What is expected: Once the data has been read, return all of it precisely as written.

Records:
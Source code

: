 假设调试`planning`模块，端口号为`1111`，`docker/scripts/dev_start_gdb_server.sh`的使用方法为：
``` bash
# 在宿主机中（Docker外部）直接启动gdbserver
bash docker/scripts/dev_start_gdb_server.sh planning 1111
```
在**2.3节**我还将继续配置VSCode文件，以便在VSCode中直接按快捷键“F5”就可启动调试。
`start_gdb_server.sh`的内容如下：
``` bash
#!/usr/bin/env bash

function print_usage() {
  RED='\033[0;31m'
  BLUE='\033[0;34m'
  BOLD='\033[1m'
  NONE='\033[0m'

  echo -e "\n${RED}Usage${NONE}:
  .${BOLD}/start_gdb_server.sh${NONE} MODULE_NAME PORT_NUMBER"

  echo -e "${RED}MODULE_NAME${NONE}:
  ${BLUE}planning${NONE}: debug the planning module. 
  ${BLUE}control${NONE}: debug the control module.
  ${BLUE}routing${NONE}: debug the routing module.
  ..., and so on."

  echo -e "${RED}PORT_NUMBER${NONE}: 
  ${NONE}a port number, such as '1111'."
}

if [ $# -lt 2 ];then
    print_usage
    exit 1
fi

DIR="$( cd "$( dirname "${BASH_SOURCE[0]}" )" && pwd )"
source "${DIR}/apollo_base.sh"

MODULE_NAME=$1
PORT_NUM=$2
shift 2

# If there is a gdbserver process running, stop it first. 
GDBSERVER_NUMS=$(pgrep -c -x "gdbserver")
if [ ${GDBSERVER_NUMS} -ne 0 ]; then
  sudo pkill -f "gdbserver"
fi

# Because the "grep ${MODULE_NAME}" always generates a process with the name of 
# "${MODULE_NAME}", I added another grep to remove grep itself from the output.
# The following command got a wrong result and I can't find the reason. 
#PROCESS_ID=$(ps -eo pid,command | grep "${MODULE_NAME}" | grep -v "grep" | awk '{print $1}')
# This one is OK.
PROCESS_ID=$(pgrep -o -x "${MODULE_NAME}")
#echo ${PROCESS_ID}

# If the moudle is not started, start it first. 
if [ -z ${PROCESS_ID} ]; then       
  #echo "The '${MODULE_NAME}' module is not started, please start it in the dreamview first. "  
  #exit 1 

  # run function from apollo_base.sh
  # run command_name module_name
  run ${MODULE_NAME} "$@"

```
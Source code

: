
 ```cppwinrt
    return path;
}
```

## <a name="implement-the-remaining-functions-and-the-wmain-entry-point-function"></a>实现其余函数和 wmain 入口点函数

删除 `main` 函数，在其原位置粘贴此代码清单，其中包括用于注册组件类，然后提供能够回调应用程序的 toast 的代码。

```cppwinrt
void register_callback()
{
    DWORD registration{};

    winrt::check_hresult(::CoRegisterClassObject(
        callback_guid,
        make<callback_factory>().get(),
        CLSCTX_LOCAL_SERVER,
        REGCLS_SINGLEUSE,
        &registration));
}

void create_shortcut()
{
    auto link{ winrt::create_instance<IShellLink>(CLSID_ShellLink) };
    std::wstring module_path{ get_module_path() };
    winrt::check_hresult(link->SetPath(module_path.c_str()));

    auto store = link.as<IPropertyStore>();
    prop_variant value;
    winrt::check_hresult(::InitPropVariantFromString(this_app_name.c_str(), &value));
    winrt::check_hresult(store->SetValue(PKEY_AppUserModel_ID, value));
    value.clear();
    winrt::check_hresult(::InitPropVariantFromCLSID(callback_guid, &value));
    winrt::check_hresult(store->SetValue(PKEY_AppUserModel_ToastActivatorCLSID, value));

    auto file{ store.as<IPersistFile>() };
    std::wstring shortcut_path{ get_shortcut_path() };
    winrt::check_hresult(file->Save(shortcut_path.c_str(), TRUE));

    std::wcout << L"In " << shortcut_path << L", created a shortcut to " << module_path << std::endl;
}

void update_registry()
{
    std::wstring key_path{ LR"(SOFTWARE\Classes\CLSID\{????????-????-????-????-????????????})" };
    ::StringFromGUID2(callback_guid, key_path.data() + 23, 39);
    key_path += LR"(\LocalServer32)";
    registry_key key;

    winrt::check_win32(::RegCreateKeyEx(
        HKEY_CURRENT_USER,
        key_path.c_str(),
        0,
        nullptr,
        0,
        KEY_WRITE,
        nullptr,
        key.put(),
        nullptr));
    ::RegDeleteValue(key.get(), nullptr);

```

Solution to the exercise:
Source code

: 假设调试`planning`模块，端口号为`1111`，`docker/scripts/dev_start_gdb_server.sh`的使用方法为：
``` bash
# 在宿主机中（Docker外部）直接启动gdbserver
bash docker/scripts/dev_start_gdb_server.sh planning 1111
```
在**2.3节**我还将继续配置VSCode文件，以便在VSCode中直接按快捷键“F5”就可启动调试。
`start_gdb_server.sh`的内容如下：
``` bash
#!/usr/bin/env bash

function print_usage() {
  RED='\033[0;31m'
  BLUE='\033[0;34m'
  BOLD='\033[1m'
  NONE='\033[0m'

  echo -e "\n${RED}Usage${NONE}:
  .${BOLD}/start_gdb_server.sh${NONE} MODULE_NAME PORT_NUMBER"

  echo -e "${RED}MODULE_NAME${NONE}:
  ${BLUE}planning${NONE}: debug the planning module. 
  ${BLUE}control${NONE}: debug the control module.
  ${BLUE}routing${NONE}: debug the routing module.
  ..., and so on."

  echo -e "${RED}PORT_NUMBER${NONE}: 
  ${NONE}a port number, such as '1111'."
}

if [ $# -lt 2 ];then
    print_usage
    exit 1
fi

DIR="$( cd "$( dirname "${BASH_SOURCE[0]}" )" && pwd )"
source "${DIR}/apollo_base.sh"

MODULE_NAME=$1
PORT_NUM=$2
shift 2

# If there is a gdbserver process running, stop it first. 
GDBSERVER_NUMS=$(pgrep -c -x "gdbserver")
if [ ${GDBSERVER_NUMS} -ne 0 ]; then
  sudo pkill -f "gdbserver"
fi

# Because the "grep ${MODULE_NAME}" always generates a process with the name of 
# "${MODULE_NAME}", I added another grep to remove grep itself from the output.
# The following command got a wrong result and I can't find the reason. 
#PROCESS_ID=$(ps -eo pid,command | grep "${MODULE_NAME}" | grep -v "grep" | awk '{print $1}')
# This one is OK.
PROCESS_ID=$(pgrep -o -x "${MODULE_NAME}")
#echo ${PROCESS_ID}

# If the moudle is not started, start it first. 
if [ -z ${PROCESS_ID} ]; then       
  #echo "The '${MODULE_NAME}' module is not started, please start it in the dreamview first. "  
  #exit 1 

  # run function from apollo_base.sh
  # run command_name module_name
  run ${MODULE_NAME} "$@"

```
Source code

:
 ```cppwinrt
    return path;
}
```

## <a name="implement-the-remaining-functions-and-the-wmain-entry-point-function"></a>实现其余函数和 wmain 入口点函数

删除 `main` 函数，在其原位置粘贴此代码清单，其中包括用于注册组件类，然后提供能够回调应用程序的 toast 的代码。

```cppwinrt
void register_callback()
{
    DWORD registration{};

    winrt::check_hresult(::CoRegisterClassObject(
        callback_guid,
        make<callback_factory>().get(),
        CLSCTX_LOCAL_SERVER,
        REGCLS_SINGLEUSE,
        &registration));
}

void create_shortcut()
{
    auto link{ winrt::create_instance<IShellLink>(CLSID_ShellLink) };
    std::wstring module_path{ get_module_path() };
    winrt::check_hresult(link->SetPath(module_path.c_str()));

    auto store = link.as<IPropertyStore>();
    prop_variant value;
    winrt::check_hresult(::InitPropVariantFromString(this_app_name.c_str(), &value));
    winrt::check_hresult(store->SetValue(PKEY_AppUserModel_ID, value));
    value.clear();
    winrt::check_hresult(::InitPropVariantFromCLSID(callback_guid, &value));
    winrt::check_hresult(store->SetValue(PKEY_AppUserModel_ToastActivatorCLSID, value));

    auto file{ store.as<IPersistFile>() };
    std::wstring shortcut_path{ get_shortcut_path() };
    winrt::check_hresult(file->Save(shortcut_path.c_str(), TRUE));

    std::wcout << L"In " << shortcut_path << L", created a shortcut to " << module_path << std::endl;
}

void update_registry()
{
    std::wstring key_path{ LR"(SOFTWARE\Classes\CLSID\{????????-????-????-????-????????????})" };
    ::StringFromGUID2(callback_guid, key_path.data() + 23, 39);
    key_path += LR"(\LocalServer32)";
    registry_key key;

    winrt::check_win32(::RegCreateKeyEx(
        HKEY_CURRENT_USER,
        key_path.c_str(),
        0,
        nullptr,
        0,
        KEY_WRITE,
        nullptr,
        key.put(),
        nullptr));
    ::RegDeleteValue(key.get(), nullptr);

```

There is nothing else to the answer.